__Task statement__
For each line in the data below that holds "begin", return a copy.

Recorded data
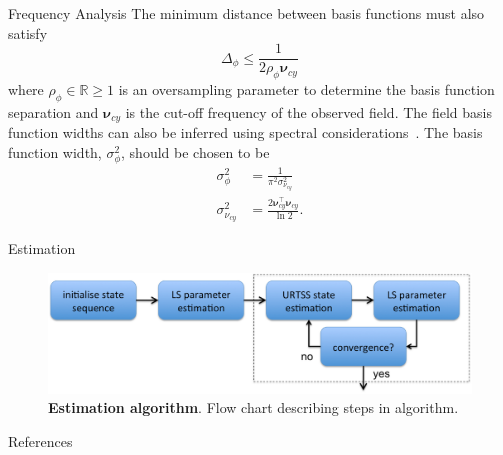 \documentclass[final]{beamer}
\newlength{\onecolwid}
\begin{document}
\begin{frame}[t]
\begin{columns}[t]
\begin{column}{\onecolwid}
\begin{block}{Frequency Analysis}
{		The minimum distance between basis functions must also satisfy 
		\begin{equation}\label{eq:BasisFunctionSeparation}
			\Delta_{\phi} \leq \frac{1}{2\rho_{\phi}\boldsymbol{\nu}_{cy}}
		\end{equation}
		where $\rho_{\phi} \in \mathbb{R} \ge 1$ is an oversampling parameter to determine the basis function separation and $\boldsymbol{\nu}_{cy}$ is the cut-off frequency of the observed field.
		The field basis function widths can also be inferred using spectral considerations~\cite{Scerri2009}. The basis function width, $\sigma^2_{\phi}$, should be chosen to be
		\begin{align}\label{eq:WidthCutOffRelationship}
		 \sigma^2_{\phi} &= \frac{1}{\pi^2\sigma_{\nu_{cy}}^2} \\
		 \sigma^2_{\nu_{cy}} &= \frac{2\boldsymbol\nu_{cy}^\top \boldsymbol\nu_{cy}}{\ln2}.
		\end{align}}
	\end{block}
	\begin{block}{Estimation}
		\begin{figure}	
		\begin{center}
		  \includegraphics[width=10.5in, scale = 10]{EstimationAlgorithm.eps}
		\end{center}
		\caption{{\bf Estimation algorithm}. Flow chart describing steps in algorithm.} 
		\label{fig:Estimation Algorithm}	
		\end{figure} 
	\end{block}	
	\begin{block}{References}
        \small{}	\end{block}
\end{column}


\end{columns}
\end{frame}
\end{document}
--
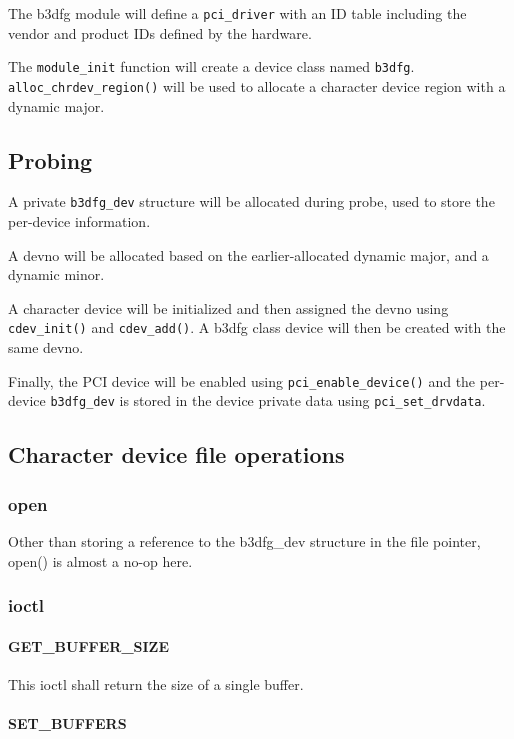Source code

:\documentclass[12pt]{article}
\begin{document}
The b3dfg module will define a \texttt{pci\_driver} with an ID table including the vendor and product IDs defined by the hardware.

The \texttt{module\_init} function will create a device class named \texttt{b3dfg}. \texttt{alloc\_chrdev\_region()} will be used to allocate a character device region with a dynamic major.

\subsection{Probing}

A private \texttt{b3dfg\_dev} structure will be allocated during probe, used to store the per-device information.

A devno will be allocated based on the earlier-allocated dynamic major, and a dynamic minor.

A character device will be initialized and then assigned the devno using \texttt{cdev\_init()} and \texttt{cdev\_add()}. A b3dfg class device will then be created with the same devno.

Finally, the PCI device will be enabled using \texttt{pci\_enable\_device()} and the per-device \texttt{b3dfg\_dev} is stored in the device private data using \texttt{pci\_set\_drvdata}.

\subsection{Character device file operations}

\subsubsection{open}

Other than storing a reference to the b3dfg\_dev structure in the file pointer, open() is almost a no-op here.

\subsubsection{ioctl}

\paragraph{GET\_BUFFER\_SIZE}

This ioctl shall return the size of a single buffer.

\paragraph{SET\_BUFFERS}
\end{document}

__Exercise output__
\begin{document}
\begin{frame}[t]
\begin{columns}[t]
\begin{column}{\onecolwid}
\begin{block}{Frequency Analysis}
		\begin{equation}\label{eq:BasisFunctionSeparation}
		\begin{align}\label{eq:WidthCutOffRelationship}
	\begin{block}{Estimation}
		\begin{figure}	
		\begin{center}
	\begin{block}{References}
\begin{document}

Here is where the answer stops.